A Syrian Muslim cleric called for national unity on Friday following a week of clashes between Arabs and Kurds that left 25 people dead and more than 100 wounded in northern Syrian towns.
Salah Kuftaro, the son of Syria's Grand Mufti Ahmad Kuftaro, said in a Friday sermon that the riots were a "strange phenomenon" that should not be generalized.
"The Kurds must not be viewed as troublemakers," said Kuftaro, imam of the Abu al-Nour Mosque in Damascus. "The Kurds are honest citizens and we will not allow [anybody] to say Arabs and Kurds. We are all Syrians."
The violence began March 12 with a brawl between supporters of rival soccer teams before a match in Qamishli, 775km northeast of Damascus.
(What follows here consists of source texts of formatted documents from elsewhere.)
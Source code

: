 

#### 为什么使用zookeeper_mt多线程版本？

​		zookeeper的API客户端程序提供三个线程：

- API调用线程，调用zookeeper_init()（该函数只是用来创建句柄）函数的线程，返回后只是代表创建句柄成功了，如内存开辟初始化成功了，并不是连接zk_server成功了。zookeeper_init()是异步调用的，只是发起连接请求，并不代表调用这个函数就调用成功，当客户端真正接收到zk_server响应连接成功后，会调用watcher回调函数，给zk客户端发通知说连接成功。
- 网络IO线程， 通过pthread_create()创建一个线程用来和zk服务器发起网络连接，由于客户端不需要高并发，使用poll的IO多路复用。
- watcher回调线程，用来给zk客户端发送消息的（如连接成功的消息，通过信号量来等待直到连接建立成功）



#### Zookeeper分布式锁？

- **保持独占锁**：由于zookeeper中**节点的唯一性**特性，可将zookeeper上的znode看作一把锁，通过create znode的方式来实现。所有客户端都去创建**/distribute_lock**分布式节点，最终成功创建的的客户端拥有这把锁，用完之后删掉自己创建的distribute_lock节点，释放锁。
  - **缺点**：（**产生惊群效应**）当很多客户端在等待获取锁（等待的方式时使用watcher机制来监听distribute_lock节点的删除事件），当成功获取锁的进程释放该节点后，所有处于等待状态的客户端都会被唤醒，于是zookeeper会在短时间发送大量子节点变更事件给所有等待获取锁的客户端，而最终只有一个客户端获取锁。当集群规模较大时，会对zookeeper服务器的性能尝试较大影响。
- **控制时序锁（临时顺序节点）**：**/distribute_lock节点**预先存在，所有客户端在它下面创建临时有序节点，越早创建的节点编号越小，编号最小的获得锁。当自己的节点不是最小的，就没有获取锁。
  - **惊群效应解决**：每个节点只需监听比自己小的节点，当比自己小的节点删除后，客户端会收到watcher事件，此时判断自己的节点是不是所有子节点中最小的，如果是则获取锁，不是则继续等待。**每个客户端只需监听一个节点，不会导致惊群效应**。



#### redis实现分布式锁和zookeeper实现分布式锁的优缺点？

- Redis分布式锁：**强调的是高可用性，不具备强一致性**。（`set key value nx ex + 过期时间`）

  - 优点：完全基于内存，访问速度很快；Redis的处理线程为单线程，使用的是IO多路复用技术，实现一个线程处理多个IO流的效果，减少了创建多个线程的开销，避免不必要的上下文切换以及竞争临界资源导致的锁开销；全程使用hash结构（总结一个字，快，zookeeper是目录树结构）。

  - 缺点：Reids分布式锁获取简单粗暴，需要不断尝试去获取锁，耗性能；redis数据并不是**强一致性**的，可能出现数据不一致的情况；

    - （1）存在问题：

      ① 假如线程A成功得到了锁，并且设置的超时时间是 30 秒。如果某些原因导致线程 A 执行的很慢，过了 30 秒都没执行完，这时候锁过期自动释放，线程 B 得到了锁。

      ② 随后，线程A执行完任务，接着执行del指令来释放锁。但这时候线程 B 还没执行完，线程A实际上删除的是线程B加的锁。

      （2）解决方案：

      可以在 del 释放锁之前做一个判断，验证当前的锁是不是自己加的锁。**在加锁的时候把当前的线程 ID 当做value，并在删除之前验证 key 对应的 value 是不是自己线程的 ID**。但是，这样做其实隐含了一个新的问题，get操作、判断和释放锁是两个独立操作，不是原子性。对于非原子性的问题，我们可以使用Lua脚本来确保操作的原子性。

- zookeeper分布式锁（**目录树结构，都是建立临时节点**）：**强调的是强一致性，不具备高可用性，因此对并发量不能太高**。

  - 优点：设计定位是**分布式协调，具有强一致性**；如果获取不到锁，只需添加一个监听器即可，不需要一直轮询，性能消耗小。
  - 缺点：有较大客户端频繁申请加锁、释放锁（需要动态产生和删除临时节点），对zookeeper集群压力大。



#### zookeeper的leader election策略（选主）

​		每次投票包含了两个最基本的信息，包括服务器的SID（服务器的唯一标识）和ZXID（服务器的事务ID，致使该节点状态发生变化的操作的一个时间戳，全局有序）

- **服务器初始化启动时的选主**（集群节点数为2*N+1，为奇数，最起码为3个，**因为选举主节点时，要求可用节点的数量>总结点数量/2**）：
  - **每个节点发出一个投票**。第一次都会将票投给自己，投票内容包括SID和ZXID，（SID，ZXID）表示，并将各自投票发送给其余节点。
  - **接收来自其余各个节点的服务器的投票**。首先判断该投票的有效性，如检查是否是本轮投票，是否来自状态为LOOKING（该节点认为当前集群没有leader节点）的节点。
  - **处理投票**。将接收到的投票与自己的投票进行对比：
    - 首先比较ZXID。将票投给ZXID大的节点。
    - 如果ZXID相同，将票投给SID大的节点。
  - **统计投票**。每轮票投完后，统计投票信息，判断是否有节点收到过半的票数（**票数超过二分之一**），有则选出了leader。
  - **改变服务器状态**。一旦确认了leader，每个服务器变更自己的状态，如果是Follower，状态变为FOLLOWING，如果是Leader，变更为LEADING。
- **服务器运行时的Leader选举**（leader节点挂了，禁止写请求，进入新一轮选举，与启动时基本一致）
One team had many Kurdish players, the other had Arab players.
The fighting continued the next day when Kurds went on the rampage during a funeral for the riot victims, and it spread to Hasakah, a city 80km southwest of Qamishli.
On Tuesday, Kurds battled Arab policemen in Syria's second biggest city, Aleppo, 320km north of Damascus, and the nearby town of Afreen.
In the government's first report on casualties, Syrian Interior Minister Ali Hammoud said Thursday that a total of 25 people were killed in the violence, 19 of them in Hasakah and nearby cities and six in Aleppo.
The government has blamed the violence on what it calls "mobs and opportunists" who have been influenced from abroad, and Kuftaro repeated those claims.
"We are subjected to a major conspiracy that aims to harm us from inside after the failure of external plots," Kuftaro said. "Syria has long been an example of national coherence."
Also Friday, hundreds of Kurds demonstrated in a suburb near Damascus denouncing what they called "some demagogues who infiltrated Syrian areas" during last week's clashes.
Participants in the apparently pro-government march in the predominantly Kurdish suburb of Dumar, 8km west of Damascus, affirmed their adherence to national unity and condemned "threats and pressures" against their country.
The Al-Thawra government newspaper called on the government to act firmly against "any move or behavior that may harm national unity."
Kurds comprise about 1.5 million of Syria's 18.5 million people and live mostly in the underdeveloped provinces of Qamishli and Hasakah.
In a statement faxed to reporters, the New York-based Human Rights Watch criticized the Syrian government's handling of the riots and said it should take immediate steps to curb excessive use of force and halt mass arrests following the unrest.
"Syria's Kurds have endured decades of severe discrimination under Baath Party rule," said Joe Stork, acting executive director of the Middle East and North Africa division of Human Rights Watch.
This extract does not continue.